Emilio yacía al borde de la desesperación, quería gritar, llorar, golpear algo, quería hacer tantas cosas, pero el descontrolado temblor de su cuerpo solo le permitió quedarse quieto; Sintió que esta vez terminaría hundiéndose en la locura de una crisis, pero entonces...
Cuando se sintió desfallecer, el llanto del menor lo despertó; Cuando pensó que no lo lograría, el tibio tacto sobre su pecho lo hizo reaccionar.
Lentamente bajó la mirada, encontrándose con unos suaves rizos que le hicieron cosquillas en la nariz, que le recordaron que no estaba solo, que aún tenía que mantener la compostura para cuidar al frágil niño que lloraba contra su pecho.

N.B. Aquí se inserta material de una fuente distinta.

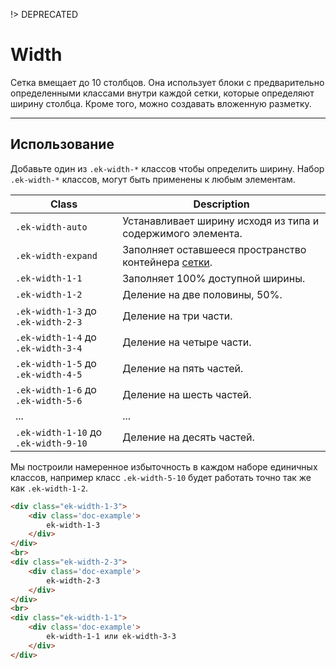 [grid]: packages/evokit-grid/

!> DEPRECATED

# Width

Cетка вмещает до 10 столбцов. Она использует блоки с предварительно определенными классами внутри каждой сетки, которые определяют ширину столбца. Кроме того, можно создавать вложенную разметку.

---

## Использование

Добавьте один из `.ek-width-*` классов чтобы определить ширину.
Набор `.ek-width-*`  классов, могут быть применены к любым элементам.

|                  Class                 |            Description                                      |
|----------------------------------------|-------------------------------------------------------------|
|  `.ek-width-auto`                      | Устанавливает ширину исходя из типа и содержимого элемента. |
|  `.ek-width-expand`                    | Заполняет оставшееся пространство контейнера [сетки][grid].         |
|  `.ek-width-1-1`                       | Заполняет 100% доступной ширины.                            |
|  `.ek-width-1-2`                       | Деление на две половины, 50%.                               |
|  `.ek-width-1-3` до `.ek-width-2-3`    | Деление на три части.                                       |
|  `.ek-width-1-4` до `.ek-width-3-4`    | Деление на четыре части.                                    |
|  `.ek-width-1-5` до `.ek-width-4-5`    | Деление на пять частей.                                     |
|  `.ek-width-1-6` до `.ek-width-5-6`    | Деление на шесть частей.                                    |
|  ...                                   | ...                                                         |
|  `.ek-width-1-10` до `.ek-width-9-10`  | Деление на десять частей.                                   |

Мы построили намеренное избыточность в каждом наборе единичных классов, например класс `.ek-width-5-10`  будет работать точно так же как `.ek-width-1-2`.

``` html
<div class="ek-width-1-3">
    <div class='doc-example'>
        ek-width-1-3
    </div>
</div>
<br>
<div class="ek-width-2-3">
    <div class='doc-example'>
        ek-width-2-3
    </div>
</div>
<br>
<div class="ek-width-1-1">
    <div class='doc-example'>
        ek-width-1-1 или ek-width-3-3
    </div>
</div>
```
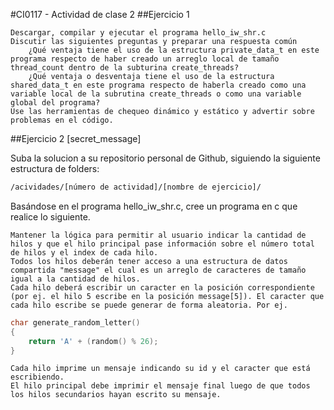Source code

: #CI0117 - Actividad de clase 2
##Ejercicio 1

    Descargar, compilar y ejecutar el programa hello_iw_shr.c
    Discutir las siguientes preguntas y preparar una respuesta común
        ¿Qué ventaja tiene el uso de la estructura private_data_t en este programa respecto de haber creado un arreglo local de tamaño thread_count dentro de la subturina create_threads?
        ¿Qué ventaja o desventaja tiene el uso de la estructura shared_data_t en este programa respecto de haberla creado como una variable local de la subrutina create_threads o como una variable global del programa?
    Use las herramientas de chequeo dinámico y estático y advertir sobre problemas en el código.

##Ejercicio 2 [secret_message]

Suba la solucion a su repositorio personal de Github, siguiendo la siguiente estructura de folders:
```bash
/acividades/[número de actividad]/[nombre de ejercicio]/
```
Basándose en el programa hello_iw_shr.c, cree un programa en c que realice lo siguiente.

    Mantener la lógica para permitir al usuario indicar la cantidad de hilos y que el hilo principal pase información sobre el número total de hilos y el index de cada hilo.
    Todos los hilos deberán tener acceso a una estructura de datos compartida "message" el cual es un arreglo de caracteres de tamaño igual a la cantidad de hilos.
    Cada hilo deberá escribir un caracter en la posición correspondiente (por ej. el hilo 5 escribe en la posición message[5]). El caracter que cada hilo escribe se puede generar de forma aleatoria. Por ej.
```c
char generate_random_letter()
{
    return 'A' + (random() % 26);
}
```
    Cada hilo imprime un mensaje indicando su id y el caracter que está escribiendo.
    El hilo principal debe imprimir el mensaje final luego de que todos los hilos secundarios hayan escrito su mensaje.

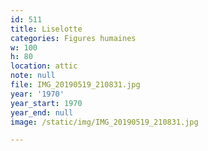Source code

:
 ```yaml
---
id: 511
title: Liselotte
categories: Figures humaines
w: 100
h: 80
location: attic
note: null
file: IMG_20190519_210831.jpg
year: '1970'
year_start: 1970
year_end: null
image: /static/img/IMG_20190519_210831.jpg

---
```

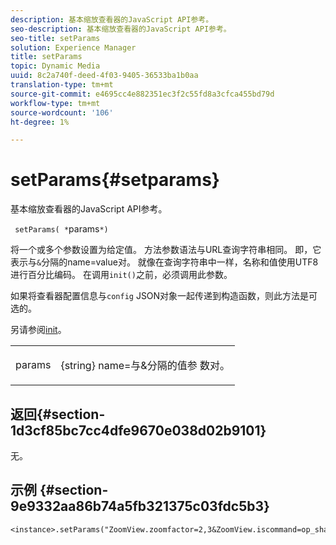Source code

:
 ```yaml
---
description: 基本缩放查看器的JavaScript API参考。
seo-description: 基本缩放查看器的JavaScript API参考。
seo-title: setParams
solution: Experience Manager
title: setParams
topic: Dynamic Media
uuid: 8c2a740f-deed-4f03-9405-36533ba1b0aa
translation-type: tm+mt
source-git-commit: e4695cc4e882351ec3f2c55fd8a3cfca455bd79d
workflow-type: tm+mt
source-wordcount: '106'
ht-degree: 1%

---
```



# setParams{#setparams}

基本缩放查看器的JavaScript API参考。

` setParams( *`params`*)`

将一个或多个参数设置为给定值。 方法参数语法与URL查询字符串相同。 即，它表示与`&`分隔的name=value对。 就像在查询字符串中一样，名称和值使用UTF8进行百分比编码。 在调用`init()`之前，必须调用此参数。

如果将查看器配置信息与`config` JSON对象一起传递到构造函数，则此方法是可选的。

另请参阅[init](../../../c-html5-s7-aem-asset-viewers/c-html5-20-basic-zoom-viewer-about/c-html5-20-basic-zoom-viewer-javascriptapiref/r-html5-basic-zoom-viewer-20-javascriptapiref-init.md#reference-aee94dd92a28410784f7a1792e28683b)。

<table id="table_896DFF34A68A403DB93A6D597461A573"> 
 <tbody> 
  <tr> 
   <td colname="col1"> <p> <span class="codeph"> <span class="varname"> params</span> </span> </p> </td> 
   <td colname="col2"> <p> <span class="codeph"> {string}</span> name=与&amp;分隔的值参 <span class="codeph"> 数对</span>。 </p> </td> 
  </tr> 
 </tbody> 
</table>

## 返回{#section-1d3cf85bc7cc4dfe9670e038d02b9101}

无。

## 示例 {#section-9e9332aa86b74a5fb321375c03fdc5b3}

```
<instance>.setParams("ZoomView.zoomfactor=2,3&ZoomView.iscommand=op_sharpen%3d1")
```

Poco a poco sus sentidos empezaron a volver. Ese suave olor que hace unos minutos lo incitó a todo, esta vez comenzó a calmarlo, le permitió controlar su mórbido temblar y su respirar errático.
No supo de dónde sacó la fuerza para vencer su cuerpo paralizado y lentamente alzar sus manos. Sin reserva alguna, anhelando el calor ajeno -ese que le estaba haciendo tanto bien- envolvió aquella delgada cintura por debajo de la gabardina, dándole la bienvenida a una suave piel que reconfortó su dolido corazón.